_Your instructions_
Each entry here is to be restated word for word.

[Records contained in a dataset]
________

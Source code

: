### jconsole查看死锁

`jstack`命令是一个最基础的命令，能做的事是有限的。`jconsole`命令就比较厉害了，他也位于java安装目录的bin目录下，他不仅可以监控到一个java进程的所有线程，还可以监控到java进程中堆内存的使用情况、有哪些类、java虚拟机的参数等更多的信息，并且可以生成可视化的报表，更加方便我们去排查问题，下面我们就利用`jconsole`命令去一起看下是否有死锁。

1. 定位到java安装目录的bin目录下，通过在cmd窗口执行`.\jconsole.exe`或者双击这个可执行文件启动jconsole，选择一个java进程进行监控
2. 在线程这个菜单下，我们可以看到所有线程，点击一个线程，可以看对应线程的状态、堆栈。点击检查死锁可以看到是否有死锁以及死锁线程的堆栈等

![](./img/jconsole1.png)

________

_Written solution_
Source code

:### jconsole查看死锁

`jstack`命令是一个最基础的命令，能做的事是有限的。`jconsole`命令就比较厉害了，他也位于java安装目录的bin目录下，他不仅可以监控到一个java进程的所有线程，还可以监控到java进程中堆内存的使用情况、有哪些类、java虚拟机的参数等更多的信息，并且可以生成可视化的报表，更加方便我们去排查问题，下面我们就利用`jconsole`命令去一起看下是否有死锁。

1. 定位到java安装目录的bin目录下，通过在cmd窗口执行`.\jconsole.exe`或者双击这个可执行文件启动jconsole，选择一个java进程进行监控
2. 在线程这个菜单下，我们可以看到所有线程，点击一个线程，可以看对应线程的状态、堆栈。点击检查死锁可以看到是否有死锁以及死锁线程的堆栈等

![](./img/jconsole1.png)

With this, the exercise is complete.